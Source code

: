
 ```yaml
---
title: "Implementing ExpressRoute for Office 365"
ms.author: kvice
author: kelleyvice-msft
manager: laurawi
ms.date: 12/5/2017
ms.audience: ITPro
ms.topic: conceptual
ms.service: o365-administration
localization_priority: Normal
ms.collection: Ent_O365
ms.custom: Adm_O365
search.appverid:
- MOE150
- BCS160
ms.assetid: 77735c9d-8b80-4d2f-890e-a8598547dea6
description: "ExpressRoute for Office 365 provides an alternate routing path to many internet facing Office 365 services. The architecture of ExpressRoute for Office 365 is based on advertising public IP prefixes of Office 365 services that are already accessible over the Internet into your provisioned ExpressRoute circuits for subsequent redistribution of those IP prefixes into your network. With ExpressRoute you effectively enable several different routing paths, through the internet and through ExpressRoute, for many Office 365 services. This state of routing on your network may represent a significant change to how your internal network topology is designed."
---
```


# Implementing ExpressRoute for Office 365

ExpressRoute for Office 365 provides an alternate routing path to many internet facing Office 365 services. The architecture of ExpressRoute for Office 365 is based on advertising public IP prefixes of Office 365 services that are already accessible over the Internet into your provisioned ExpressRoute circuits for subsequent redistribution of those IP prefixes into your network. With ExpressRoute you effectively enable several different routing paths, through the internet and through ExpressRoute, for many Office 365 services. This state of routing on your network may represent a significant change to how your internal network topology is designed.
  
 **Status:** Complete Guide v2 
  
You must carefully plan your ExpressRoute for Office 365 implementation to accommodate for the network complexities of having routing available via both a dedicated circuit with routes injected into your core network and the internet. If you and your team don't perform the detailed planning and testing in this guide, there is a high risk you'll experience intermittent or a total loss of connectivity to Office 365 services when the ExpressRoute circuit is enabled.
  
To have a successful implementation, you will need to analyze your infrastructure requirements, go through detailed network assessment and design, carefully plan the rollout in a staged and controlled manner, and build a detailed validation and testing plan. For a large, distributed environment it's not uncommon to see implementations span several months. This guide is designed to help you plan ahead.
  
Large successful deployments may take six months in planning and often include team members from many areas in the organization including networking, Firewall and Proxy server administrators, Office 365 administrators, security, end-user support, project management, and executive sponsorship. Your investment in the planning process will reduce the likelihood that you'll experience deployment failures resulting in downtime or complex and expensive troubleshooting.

+ + + + +

Assigned task >> The answer must be every line of the data that holds the word "Implementing".

Task result >>
title: "Implementing ExpressRoute for Office 365"
# Implementing ExpressRoute for Office 365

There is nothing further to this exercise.